Работающего со словом не могут не занимать вопросы словообразования. Для поэта очевидно: Слово рождается от слова, как человек от человека (640). Рождению нового слова способствуют служебные морфемы, как частотные, так и уникальные. Морфемы, как и самостоятельные слова, могут приобретать коннотации, как правило, отрицательные. В истории русского языка суффикс –ищ(е), ассоциирующийся с язычеством, стал средством передачи явлений, не совместимых с христианством. Русские путешественники в своём «хожении за три моря» называют нехристианские храмы привычным для них словом церковь, но с прибавлением суффикса –ищ(е): церквище. В Словаре Даля найдём слово женище ‘невенчанная, сожительница, наложница, незаконно венчанная или бранно, негодная жена’ [Даль 1978: 533]. В новейшее время отрицательную коннотацию обретает заимствованный суффикс –изм(ы). Измы мн. разг. ‘Общее — не всегда одобрительное — название направлений в искусстве, философии, политике, науке и т.п., содержащее суффикс -изм-’. Демократизмы, гуманизмы — идут и идут за измами измы (В. Маяковский. 150000000). Отрицательная коннотация способствует появлению омонимичного существительного, с помощью которого Лец формулирует своё кредо: Не приемлю «измов», кроме героизма (804). Поэтический текст — благодатное поле окказиональности. Опыт И. Северянина и В. Маяковского, не говоря уже о В. Хлебникове, — убедительное тому свидетельство. Тексты С.Е. Леца в этом отношении не исключение. Поэт показывает, как рождается окказионализм: Можно отвечать лаконично, а можно и лаоконично. Как тот мифический Лаокоон, что изо всех сил выкручивался из пут (599). Есть ли что-нибудь более грозное, чем Чингизхан? Чингиз-Хам (555). Окказиональность — яркая примета филологической периферии, для которой характерно экспериментирование. В ходе подобного эксперимента выявляются как языковые возможности, так и речевые ограничения. С.Е. Лец не только демонстрирует рождение того или иного окказионализма, но и активно использует окказиональность в текстах «нефилологической» направленности. Приведём несколько примеров: догматолух (722); Под вас роют конкротные дела (866); конформализм (700); митингупы — великое племя (666); парадоксизм (545); словоугодник (617); У любви может быть два финала: либо трагипозитивный, либо трагинегативный (891). троглоэрудит (663); хулигархия (840); шекспиранты (674); шекспиротехник (674); По неосмотрительности можно оказаться в энтузиярме (594).

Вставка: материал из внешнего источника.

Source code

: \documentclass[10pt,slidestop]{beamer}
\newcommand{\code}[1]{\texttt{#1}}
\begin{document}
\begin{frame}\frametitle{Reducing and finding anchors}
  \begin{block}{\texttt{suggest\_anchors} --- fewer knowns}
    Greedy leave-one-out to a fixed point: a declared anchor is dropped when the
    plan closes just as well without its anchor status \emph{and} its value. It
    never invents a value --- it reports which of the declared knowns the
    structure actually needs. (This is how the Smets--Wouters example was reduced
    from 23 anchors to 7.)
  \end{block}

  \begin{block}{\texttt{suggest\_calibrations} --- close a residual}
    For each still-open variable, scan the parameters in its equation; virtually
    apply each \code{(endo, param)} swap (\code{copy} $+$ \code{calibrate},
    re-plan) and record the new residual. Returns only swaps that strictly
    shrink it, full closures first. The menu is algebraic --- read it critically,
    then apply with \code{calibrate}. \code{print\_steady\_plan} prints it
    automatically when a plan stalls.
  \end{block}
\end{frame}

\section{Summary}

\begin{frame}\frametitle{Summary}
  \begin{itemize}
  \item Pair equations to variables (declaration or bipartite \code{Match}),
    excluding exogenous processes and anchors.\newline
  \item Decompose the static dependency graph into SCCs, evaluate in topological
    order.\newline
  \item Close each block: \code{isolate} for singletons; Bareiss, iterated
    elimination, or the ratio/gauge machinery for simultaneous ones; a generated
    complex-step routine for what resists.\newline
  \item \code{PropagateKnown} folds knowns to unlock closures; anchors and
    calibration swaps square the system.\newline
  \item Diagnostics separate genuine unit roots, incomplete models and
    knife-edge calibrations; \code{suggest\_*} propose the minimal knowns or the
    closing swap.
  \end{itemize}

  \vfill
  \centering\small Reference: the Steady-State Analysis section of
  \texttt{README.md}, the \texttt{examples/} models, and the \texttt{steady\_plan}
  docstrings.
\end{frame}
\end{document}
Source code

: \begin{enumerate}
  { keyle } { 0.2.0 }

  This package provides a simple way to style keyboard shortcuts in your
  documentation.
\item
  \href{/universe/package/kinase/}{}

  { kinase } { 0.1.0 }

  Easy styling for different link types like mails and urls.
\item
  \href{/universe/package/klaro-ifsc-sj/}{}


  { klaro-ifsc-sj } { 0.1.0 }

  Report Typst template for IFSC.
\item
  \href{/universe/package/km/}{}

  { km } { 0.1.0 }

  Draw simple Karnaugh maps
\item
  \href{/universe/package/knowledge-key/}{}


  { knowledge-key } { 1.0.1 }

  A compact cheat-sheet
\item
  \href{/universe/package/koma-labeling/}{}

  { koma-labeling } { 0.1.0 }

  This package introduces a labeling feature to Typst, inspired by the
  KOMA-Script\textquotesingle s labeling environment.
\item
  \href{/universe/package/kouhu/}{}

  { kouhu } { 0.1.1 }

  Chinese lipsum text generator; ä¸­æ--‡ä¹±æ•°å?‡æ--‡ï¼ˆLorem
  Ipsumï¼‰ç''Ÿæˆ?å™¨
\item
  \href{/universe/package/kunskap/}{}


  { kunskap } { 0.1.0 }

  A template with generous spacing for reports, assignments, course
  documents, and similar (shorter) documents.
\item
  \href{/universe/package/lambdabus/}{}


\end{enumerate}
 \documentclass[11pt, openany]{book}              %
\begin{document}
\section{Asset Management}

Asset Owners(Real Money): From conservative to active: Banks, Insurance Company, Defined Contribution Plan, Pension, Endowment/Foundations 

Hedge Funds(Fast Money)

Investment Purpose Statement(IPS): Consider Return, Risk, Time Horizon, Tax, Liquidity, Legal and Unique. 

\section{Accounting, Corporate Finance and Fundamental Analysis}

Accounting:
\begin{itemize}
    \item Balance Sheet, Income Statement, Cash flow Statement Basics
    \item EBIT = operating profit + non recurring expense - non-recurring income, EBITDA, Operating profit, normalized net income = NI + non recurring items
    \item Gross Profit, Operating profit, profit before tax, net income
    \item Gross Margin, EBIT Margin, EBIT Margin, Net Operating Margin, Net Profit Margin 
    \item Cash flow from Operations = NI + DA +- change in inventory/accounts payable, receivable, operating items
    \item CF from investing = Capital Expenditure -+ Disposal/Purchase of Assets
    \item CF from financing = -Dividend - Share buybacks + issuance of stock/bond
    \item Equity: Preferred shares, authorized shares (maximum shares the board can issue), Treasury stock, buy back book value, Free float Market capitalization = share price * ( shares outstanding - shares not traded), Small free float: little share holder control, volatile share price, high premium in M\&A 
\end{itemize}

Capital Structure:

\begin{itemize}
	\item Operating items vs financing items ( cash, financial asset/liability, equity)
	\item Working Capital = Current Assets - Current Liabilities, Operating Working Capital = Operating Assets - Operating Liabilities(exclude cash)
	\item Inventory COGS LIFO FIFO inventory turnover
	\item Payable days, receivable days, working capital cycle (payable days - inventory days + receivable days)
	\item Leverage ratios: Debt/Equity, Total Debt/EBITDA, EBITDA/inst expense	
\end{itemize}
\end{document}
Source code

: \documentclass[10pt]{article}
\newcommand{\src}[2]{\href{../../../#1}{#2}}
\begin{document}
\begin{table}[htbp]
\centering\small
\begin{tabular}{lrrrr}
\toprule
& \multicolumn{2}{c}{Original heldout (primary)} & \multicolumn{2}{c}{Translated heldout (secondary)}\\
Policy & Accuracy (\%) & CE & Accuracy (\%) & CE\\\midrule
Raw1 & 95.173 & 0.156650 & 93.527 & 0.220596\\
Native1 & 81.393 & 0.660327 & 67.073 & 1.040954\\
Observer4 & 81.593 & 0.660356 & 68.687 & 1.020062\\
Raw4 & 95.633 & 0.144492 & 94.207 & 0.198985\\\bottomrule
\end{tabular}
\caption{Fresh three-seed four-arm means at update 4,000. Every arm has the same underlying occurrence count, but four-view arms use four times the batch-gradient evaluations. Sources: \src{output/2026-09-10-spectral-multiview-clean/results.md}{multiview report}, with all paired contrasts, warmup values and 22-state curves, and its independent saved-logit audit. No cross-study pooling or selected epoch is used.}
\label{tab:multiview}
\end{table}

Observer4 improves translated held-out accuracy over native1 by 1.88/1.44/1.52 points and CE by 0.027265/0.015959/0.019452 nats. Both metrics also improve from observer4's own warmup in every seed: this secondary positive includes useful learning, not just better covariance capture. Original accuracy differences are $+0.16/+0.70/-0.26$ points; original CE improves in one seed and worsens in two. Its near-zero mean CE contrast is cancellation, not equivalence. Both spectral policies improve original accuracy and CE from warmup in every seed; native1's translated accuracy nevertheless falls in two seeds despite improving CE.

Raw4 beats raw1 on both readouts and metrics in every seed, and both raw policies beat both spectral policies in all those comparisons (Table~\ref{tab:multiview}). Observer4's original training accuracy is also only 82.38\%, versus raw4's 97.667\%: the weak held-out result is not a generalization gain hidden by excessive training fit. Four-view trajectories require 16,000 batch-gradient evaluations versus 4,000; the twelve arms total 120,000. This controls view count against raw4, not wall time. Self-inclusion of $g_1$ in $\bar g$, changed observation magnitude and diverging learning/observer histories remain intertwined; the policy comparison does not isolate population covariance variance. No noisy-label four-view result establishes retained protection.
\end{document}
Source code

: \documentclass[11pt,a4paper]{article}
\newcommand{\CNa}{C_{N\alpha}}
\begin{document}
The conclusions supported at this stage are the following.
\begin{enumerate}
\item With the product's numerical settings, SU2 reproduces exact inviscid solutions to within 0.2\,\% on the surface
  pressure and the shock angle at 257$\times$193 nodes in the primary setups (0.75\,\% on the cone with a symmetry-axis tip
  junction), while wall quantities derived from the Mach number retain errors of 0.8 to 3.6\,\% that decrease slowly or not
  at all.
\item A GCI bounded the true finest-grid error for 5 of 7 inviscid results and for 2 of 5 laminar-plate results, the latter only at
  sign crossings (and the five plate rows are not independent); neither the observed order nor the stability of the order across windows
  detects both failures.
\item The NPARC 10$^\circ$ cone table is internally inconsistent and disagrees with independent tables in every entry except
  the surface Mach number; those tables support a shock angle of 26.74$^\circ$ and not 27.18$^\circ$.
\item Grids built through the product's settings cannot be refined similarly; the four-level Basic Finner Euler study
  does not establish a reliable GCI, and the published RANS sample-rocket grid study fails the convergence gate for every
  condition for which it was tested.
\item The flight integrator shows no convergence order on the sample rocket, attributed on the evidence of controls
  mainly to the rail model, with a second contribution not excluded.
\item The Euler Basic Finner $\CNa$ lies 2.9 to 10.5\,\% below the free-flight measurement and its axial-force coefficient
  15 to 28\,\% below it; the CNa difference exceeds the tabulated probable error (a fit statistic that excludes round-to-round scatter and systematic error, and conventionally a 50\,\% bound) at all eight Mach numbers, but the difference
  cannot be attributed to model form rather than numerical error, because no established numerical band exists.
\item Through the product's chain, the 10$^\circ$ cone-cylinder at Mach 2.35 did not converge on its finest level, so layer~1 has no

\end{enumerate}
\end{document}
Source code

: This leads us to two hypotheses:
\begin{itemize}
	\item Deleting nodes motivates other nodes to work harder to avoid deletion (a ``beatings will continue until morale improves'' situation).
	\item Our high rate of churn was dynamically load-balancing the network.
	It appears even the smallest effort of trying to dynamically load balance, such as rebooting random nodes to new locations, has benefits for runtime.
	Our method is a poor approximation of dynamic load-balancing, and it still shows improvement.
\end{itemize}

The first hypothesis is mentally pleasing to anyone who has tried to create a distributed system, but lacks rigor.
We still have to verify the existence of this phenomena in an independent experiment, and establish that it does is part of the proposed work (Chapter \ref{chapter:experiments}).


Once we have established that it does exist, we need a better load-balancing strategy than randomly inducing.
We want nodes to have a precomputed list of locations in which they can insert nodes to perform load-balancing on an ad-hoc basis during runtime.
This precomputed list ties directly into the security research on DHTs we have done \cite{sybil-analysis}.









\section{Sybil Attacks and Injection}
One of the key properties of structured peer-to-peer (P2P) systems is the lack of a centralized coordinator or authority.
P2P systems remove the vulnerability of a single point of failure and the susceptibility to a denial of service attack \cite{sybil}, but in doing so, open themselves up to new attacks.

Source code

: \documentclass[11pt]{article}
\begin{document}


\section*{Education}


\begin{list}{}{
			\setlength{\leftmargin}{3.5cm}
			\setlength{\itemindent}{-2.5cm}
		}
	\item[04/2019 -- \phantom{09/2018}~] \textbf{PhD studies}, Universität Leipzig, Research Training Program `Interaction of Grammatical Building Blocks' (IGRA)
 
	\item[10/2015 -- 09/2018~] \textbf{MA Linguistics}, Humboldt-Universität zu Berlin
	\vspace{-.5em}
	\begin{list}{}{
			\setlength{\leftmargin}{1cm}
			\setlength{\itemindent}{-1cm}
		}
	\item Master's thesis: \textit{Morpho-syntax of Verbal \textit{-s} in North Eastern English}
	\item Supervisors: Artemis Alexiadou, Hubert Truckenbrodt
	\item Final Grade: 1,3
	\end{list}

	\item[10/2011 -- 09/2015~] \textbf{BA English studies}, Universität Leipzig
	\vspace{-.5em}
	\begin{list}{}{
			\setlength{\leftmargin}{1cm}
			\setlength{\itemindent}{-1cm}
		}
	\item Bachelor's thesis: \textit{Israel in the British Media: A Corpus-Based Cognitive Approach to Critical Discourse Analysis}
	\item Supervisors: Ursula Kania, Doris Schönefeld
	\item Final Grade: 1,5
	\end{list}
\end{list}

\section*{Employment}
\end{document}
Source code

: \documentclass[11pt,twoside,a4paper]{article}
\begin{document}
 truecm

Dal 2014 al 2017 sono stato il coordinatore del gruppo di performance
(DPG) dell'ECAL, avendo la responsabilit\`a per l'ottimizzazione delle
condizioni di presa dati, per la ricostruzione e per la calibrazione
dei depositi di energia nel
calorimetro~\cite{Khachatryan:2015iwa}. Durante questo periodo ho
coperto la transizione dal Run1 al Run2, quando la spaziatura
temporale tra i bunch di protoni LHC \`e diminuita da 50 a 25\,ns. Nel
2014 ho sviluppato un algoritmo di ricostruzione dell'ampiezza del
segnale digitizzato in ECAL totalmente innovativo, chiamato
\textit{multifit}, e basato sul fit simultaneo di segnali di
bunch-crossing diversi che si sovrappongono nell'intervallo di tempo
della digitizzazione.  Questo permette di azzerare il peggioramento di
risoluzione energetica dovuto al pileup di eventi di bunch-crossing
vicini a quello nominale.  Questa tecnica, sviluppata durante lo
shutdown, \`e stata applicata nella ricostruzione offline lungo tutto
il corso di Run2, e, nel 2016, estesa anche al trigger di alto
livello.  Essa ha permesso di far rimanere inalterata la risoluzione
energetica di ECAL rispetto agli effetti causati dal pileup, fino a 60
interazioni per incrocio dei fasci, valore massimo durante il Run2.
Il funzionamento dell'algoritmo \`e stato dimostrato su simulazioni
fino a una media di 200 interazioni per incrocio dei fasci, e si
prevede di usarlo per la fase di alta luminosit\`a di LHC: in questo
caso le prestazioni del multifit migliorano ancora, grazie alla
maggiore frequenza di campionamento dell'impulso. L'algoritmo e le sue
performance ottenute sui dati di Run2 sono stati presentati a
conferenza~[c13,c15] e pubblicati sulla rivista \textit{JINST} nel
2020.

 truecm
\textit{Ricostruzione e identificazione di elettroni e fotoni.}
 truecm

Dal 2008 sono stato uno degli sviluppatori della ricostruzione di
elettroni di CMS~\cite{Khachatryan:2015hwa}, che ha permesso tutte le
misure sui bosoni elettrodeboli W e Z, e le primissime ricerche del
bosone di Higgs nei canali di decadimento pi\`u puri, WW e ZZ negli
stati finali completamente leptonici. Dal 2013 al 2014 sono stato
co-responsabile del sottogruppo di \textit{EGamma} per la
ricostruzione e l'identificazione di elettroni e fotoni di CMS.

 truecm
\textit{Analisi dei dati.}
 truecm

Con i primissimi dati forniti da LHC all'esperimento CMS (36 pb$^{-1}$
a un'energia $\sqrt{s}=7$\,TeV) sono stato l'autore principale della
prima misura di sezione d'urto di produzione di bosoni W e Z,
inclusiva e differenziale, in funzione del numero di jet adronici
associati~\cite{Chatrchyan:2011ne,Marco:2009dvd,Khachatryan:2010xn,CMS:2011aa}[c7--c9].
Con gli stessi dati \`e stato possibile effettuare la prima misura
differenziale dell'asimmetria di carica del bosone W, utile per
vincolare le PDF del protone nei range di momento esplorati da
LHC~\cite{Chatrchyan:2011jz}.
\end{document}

Словообразование предопределяет существование этимологии, которая стремится выявить первоисток смысла и начальной формы слова, в процессе многовековой жизни утратившего свой этимон. Этимология? Все наши слова берут начало от того первого воя (632). Вся наша речь — между первым неоформленным криком человека и его последним предсмертным вздохом — о, как же она ненатуральна (661).
Поэтический текст чаще всего возникает и хранится в письменной форме. По этой причине графика без внимания поэта не обходится. Известно, что отдельные буквы стали объектом фразеологии. Например ставить точки над и ‘окончательно выяснять все подробности, не оставлять ничего недосказанным; доводить что-либо до логического конца’. Поэт переосмысливает этот фразеологизм. С одной стороны: Труднее всего стереть точку, поставленную над i (526), с другой: Над i должно существовать многоточие (635).
Известно, что пунктуация из вспомогательного средства письма может стать символом исторической эпохи, идеологии или творческой личности. Так, двоеточие актуализировалось в XVIII в. — эпоху философии, энциклопедий, классификаций — в практике словарных дефиниций. Эпоха «бури и натиска» начала XIX столетия характерна доминированием восклицательного знака. Нацистская Германия, по свидетельству В. Клемперера, предпочитала кавычки, ставящие всю культуру под сомнение. Учёные любят точку с запятой, их потребность в логике требует некоего разделительного знака, более решительного по смыслу, чем запятая, но всё же не такого категоричного, как точка. Личность тоже небезучастна к пунктуации. К. Маркс первым в философии стал активно употреблять восклицательный знак. М. Горький и М. Цветаева были неравнодушны к тире. С.Е. Лец обратил внимание на знак вопроса. Для него — Вопросительный знак — это герб свободы (849).
Поэт Лец не ограничивается поэтической рефлексией над теми или иными категориями языка или элементами письма. Он пытается определить фундаментальные свойства эффективной речи. По его убеждению, у речи есть два несомненных достоинства — краткость, доходящая до умения молчать. Для поэта, избравшего жанр предельно лапидарных текстов, умение говорит и писать кратко — задача профессиональная. Жить и работать в условиях тоталитарной идеологии предполагает умение умолчать, но так, чтобы молчание было насыщено чувством и мыслью.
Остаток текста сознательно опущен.